Total employment in July was still a bit lower than it was 28 months earlier, 18.8 million vs. 18.6 million, but the labor force was also a little smaller, 19.5 million vs. 19.3 million, and virtually every private economic sector saw full employment recovery. Government was the only major sector still lagging, about 100,000 workers fewer than it had been.

"California is getting very close to fully recovering all the jobs it lost due to the pandemic," Taner Osman, research manager at Beacon Economics and the UC Riverside Center for Economic Forecasting. "In fact, if we repeat this month’s job gains next month, we will reach that milestone."

"Californians are getting back to work with record low unemployment," Newsom said when July’s data were released this month. "We have historic reserves and we’re putting money back in peoples’ pockets as we continue to lead the nation’s economic recovery."

If there's any negative aspect to the latest data, it is that while 3.9% ties a record for low unemployment in California, it’s still the nation’s 38th highest, more than twice as high as No. 1 Minnesota's 1.9%, and substantially higher than jobless rates in states Californians tend to see as economic backwaters, such as Mississippi and Alabama.

California’s unemployment rate is also 1.2 percentage points higher than Florida's, a state that Newsom delights in disparaging, and only a tiny bit lower than the rate in Texas, another Newsom foil.

So, one might wonder, where does California's economy go from here?

There are some indications of economic softening. For example, state income tax revenues are running somewhat below the 2022-23 budget's expectations.

Economists are divided over the direction of the national economy — whether it’s already in recession or on the cusp — in light of sharp increases in interest rates by the Federal Reserve System to counter runaway inflation.

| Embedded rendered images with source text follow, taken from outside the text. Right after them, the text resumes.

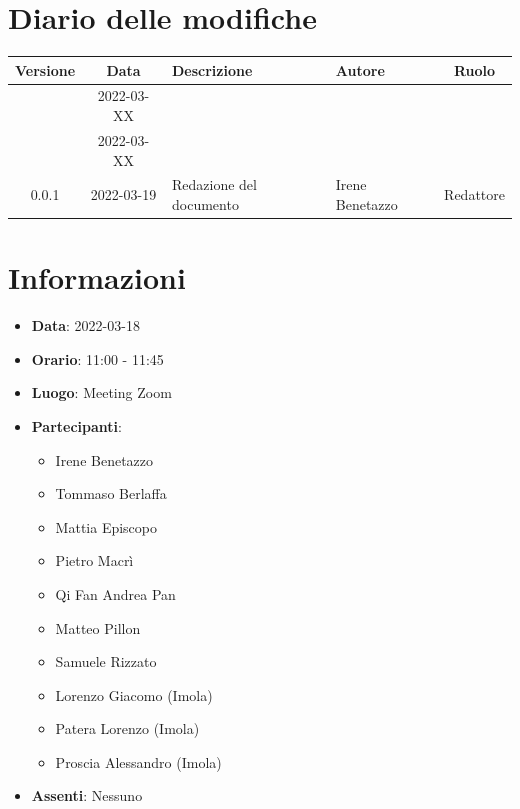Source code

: \documentclass[12pt, a4paper,table]{article}
\begin{document}
	\section*{Diario delle modifiche}
	\begin{center}
	\renewcommand{\arraystretch}{1.8} %
	\begin{tabular}{ |c|c|m{14em}|m{7em}|c| }
	\hline
	\textbf{Versione} & \textbf{Data} & \textbf{Descrizione} &  \textbf{Autore} &  \textbf{Ruolo} \\
	\hline
    & 2022-03-XX & & & \\
	\hline
    & 2022-03-XX & & & \\
	\hline
	0.0.1 & 2022-03-19 & Redazione del documento & Irene \newline Benetazzo & Redattore\\
	\hline
	\end{tabular}
	\end{center}
	\newpage

	\tableofcontents
	\newpage

	\section{Informazioni}
	\begin{itemize}
		\item \textbf{Data}: 2022-03-18
		\item \textbf{Orario}: 11:00 - 11:45
		\item \textbf{Luogo}: Meeting Zoom
		\item \textbf{Partecipanti}:
		\begin{itemize}
			\item Irene Benetazzo
			\item Tommaso Berlaffa
			\item Mattia Episcopo
			\item Pietro Macrì
			\item Qi Fan Andrea Pan
			\item Matteo Pillon
			\item Samuele Rizzato
			\item Lorenzo Giacomo (Imola)
            \item Patera Lorenzo (Imola)
            \item Proscia Alessandro (Imola)            
		\end{itemize}
        \item \textbf{Assenti}: Nessuno
	\end{itemize}
\end{document}
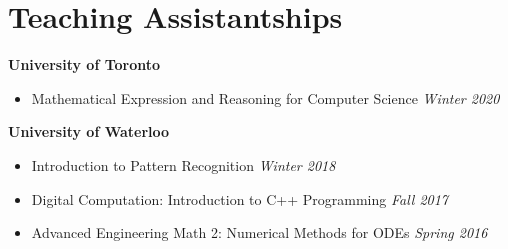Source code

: \section*{Teaching Assistantships}
    \vspace{\postsubhead}
    \textbf{University of Toronto}
      \begin{itemize}
        \item Mathematical Expression and Reasoning for Computer Science
          \hfill
      	 \textit{Winter 2020}
      \end{itemize}
    \textbf{University of Waterloo}
      \begin{itemize}
        \item Introduction to Pattern Recognition
          \hfill
      	 \textit{Winter 2018}
      \end{itemize}
	
      \begin{itemize}
        \item Digital Computation: Introduction to C++ Programming
          \hfill
      	 \textit{Fall 2017}

      \end{itemize}
      \begin{itemize}
        \item Advanced Engineering Math 2: Numerical Methods for ODEs
          \hfill
      	 \textit{Spring 2016}
      \end{itemize}
   \vspace{\interlist}
   
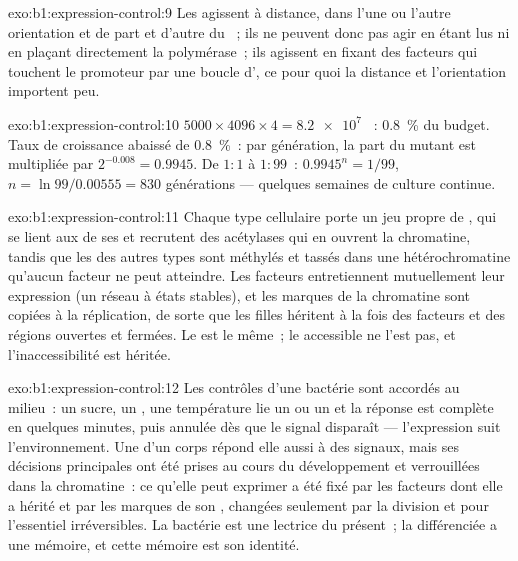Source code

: \begin{solution}{exo:b1:expression-control:9}
Les  agissent à distance, dans l'une ou l'autre
orientation et de part et d'autre du ~; ils ne peuvent donc pas
agir en étant lus ni en plaçant directement la polymérase~; ils agissent
en fixant des facteurs qui touchent le promoteur par une boucle d',
ce pour quoi la distance et l'orientation importent peu.
\end{solution}

\begin{solution}{exo:b1:expression-control:10}
$5000\times 4096\times 4 = \num{8.2e7}$ ~: \qty{0.8}{\%} du budget.
Taux de croissance abaissé de \qty{0.8}{\%}~: par génération, la part du
mutant est multipliée par $2^{-0.008} = 0.9945$. De $1:1$ à
$1:99$~: $0.9945^n = 1/99$, $n = \ln 99/0.00555 = 830$ générations ---
quelques semaines de culture continue.
\end{solution}

\begin{solution}{exo:b1:expression-control:11}
Chaque type cellulaire porte un jeu propre de ,
qui se lient aux  de ses  et recrutent des acétylases
qui en ouvrent la chromatine, tandis que les  des autres types sont
méthylés et tassés dans une hétérochromatine qu'aucun facteur ne peut
atteindre. Les facteurs entretiennent mutuellement leur expression (un
réseau à états stables), et les marques de la chromatine sont copiées à
la réplication, de sorte que les filles héritent à la fois des facteurs
et des régions ouvertes et fermées. Le  est le même~; le 
accessible ne l'est pas, et l'inaccessibilité est héritée.
\end{solution}

\begin{solution}{exo:b1:expression-control:12}
Les contrôles d'une bactérie sont accordés au milieu~: un sucre, un
, une température lie un  ou un  et la
réponse est complète en quelques minutes, puis annulée dès que le signal
disparaît --- l'expression suit l'environnement. Une  d'un corps
répond elle aussi à des signaux, mais ses décisions principales ont été
prises au cours du développement et verrouillées dans la chromatine~: ce
qu'elle peut exprimer a été fixé par les facteurs dont elle a hérité et
par les marques de son , changées seulement par la division et pour
l'essentiel irréversibles. La bactérie est une lectrice du présent~; la
 différenciée a une mémoire, et cette mémoire est son identité.
\end{solution}


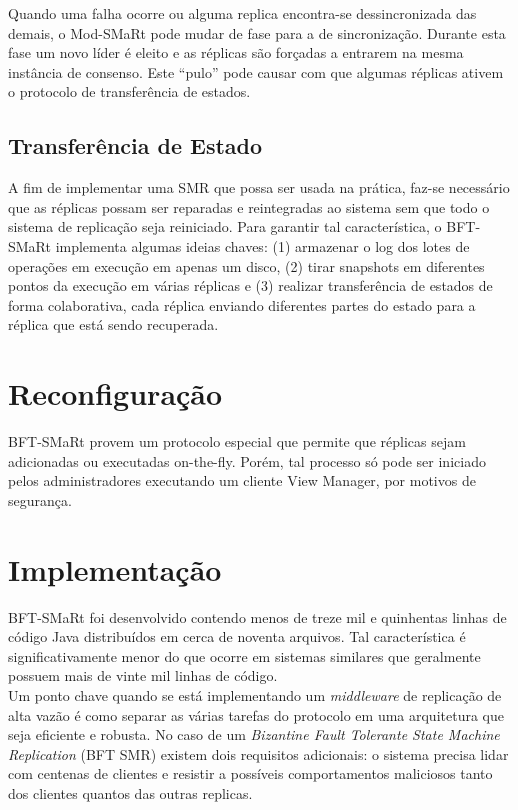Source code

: 		Quando uma falha ocorre ou alguma replica encontra-se dessincronizada das demais, o Mod-SMaRt pode mudar de fase para a de sincronização. Durante esta fase um novo líder é eleito e as réplicas são forçadas a entrarem na mesma instância de consenso. Este “pulo” pode causar com que algumas réplicas ativem o protocolo de transferência de estados.\\
		
		\subsection{Transferência de Estado}
		A fim de implementar uma SMR que possa ser usada na prática, faz-se necessário que as réplicas possam ser reparadas e reintegradas ao sistema sem que todo o sistema de replicação seja reiniciado. Para garantir tal característica, o BFT-SMaRt implementa algumas ideias chaves: (1) armazenar o log dos lotes de operações em execução em apenas um disco, (2) tirar snapshots em diferentes pontos da execução em várias réplicas e (3) realizar transferência de estados  de forma colaborativa, cada réplica enviando diferentes partes do estado para a réplica que está sendo recuperada.\\
	
	\section{Reconfiguração}
	BFT-SMaRt provem um protocolo especial que permite que réplicas sejam adicionadas ou executadas on-the-fly. Porém, tal processo só pode ser iniciado pelos administradores executando um cliente View Manager, por motivos de segurança.\\
	
	\section{Implementação}
	BFT-SMaRt foi desenvolvido contendo menos de treze mil e quinhentas linhas de código Java distribuídos em cerca de noventa arquivos. Tal característica é significativamente menor do que ocorre em sistemas similares que geralmente possuem mais de vinte mil linhas de código. \\
	
	Um ponto chave quando se está implementando um \textit{middleware} de replicação de alta vazão é como separar as várias tarefas do protocolo em uma arquitetura que seja eficiente e robusta. No caso de um \textit{Bizantine Fault Tolerante State Machine Replication} (BFT SMR) existem dois requisitos adicionais: o sistema precisa lidar com centenas de clientes e resistir a possíveis comportamentos maliciosos tanto dos clientes quantos das outras replicas.\\
	
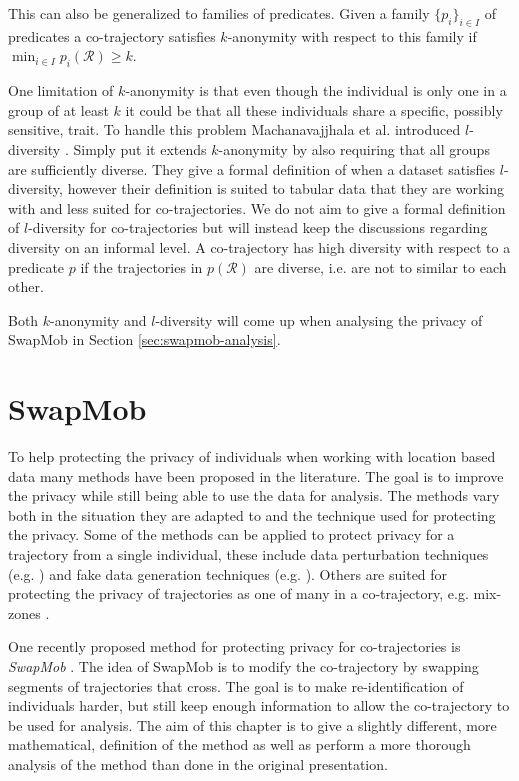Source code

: \documentclass[12pt]{article}
\newcommand{\cotraj}{\mathcal{R}}
\newcommand{\pred}{p}
\theoremstyle{definition}
\begin{document}
This can also be generalized to families of predicates. Given a family
\(\{\pred_{i}\}_{i \in I}\) of predicates a co-trajectory satisfies
\(k\)-anonymity with respect to this family if
\(\min_{i \in I}\pred_{i}(\cotraj) \geq k\).

One limitation of \(k\)-anonymity is that even though the individual
is only one in a group of at least \(k\) it could be that all these
individuals share a specific, possibly sensitive, trait. To handle
this problem Machanavajjhala et al. introduced \(l\)-diversity
\cite{machanavajjhala_l-diversity:_2006}. Simply put it extends
\(k\)-anonymity by also requiring that all groups are sufficiently
diverse. They give a formal definition of when a dataset satisfies
\(l\)-diversity, however their definition is suited to tabular data
that they are working with and less suited for co-trajectories. We do
not aim to give a formal definition of \(l\)-diversity for
co-trajectories but will instead keep the discussions regarding
diversity on an informal level. A co-trajectory has high diversity
with respect to a predicate \(\pred\) if the trajectories in
\(\pred(\cotraj)\) are diverse, i.e. are not to similar to each other.

Both \(k\)-anonymity and \(l\)-diversity will come up when analysing
the privacy of SwapMob in Section \ref{sec:swapmob-analysis}.

\section{SwapMob}
\label{sec:swapmob}
To help protecting the privacy of individuals when working with
location based data many methods have been proposed in the literature.
The goal is to improve the privacy while still being able to use the
data for analysis. The methods vary both in the situation they are
adapted to and the technique used for protecting the privacy. Some of
the methods can be applied to protect privacy for a trajectory from a
single individual, these include data perturbation techniques (e.g.
\cite{andres_geo-indistinguishability:_2013, ghinita_prive:_2007,
  jiang_publishing_2013}) and fake data generation techniques (e.g.
\cite{quercia_spotme_2011, pelekis_privacy-aware_2011,
  kido_protection_2005}). Others are suited for protecting the privacy
of trajectories as one of many in a co-trajectory, e.g. mix-zones
\cite{beresford_location_2003, beresford_mix_2004}.

One recently proposed method for protecting privacy for
co-trajectories is \emph{SwapMob} \cite{salas_swapmob:_2018}. The idea
of SwapMob is to modify the co-trajectory by swapping segments of
trajectories that cross. The goal is to make re-identification of
individuals harder, but still keep enough information to allow the
co-trajectory to be used for analysis. The aim of this chapter is to
give a slightly different, more mathematical, definition of the method
as well as perform a more thorough analysis of the method than done in
the original presentation.
\end{document}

Upticks in interest have already cooled what had been a red hot housing market in California, reducing the pool of would-be buyers by increasing monthly mortgage payments.

We know from past experience that when the nation’s economy catches a cold, it quickly turns to pneumonia in California and that a serious drop in the stock market due to rising interest rates would have a disproportionately negative impact on California’s budget.

About three-quarters of the state's general fund revenues come from personal income taxes and the top tiers of taxpayers generate the vast majority of those taxes, largely from their gains in the stock market and other investments.

In the shorter run, however, economic expansion may be hindered by an increasingly acute shortage of workers. The proliferation of help-wanted signs in California attests to the troubling fact that relatively few working-age adults are either employed or are available for work. The state’s "labor force participation rate" of 61% is two percentage points lower than it was a decade ago and one of the nation’s lowest.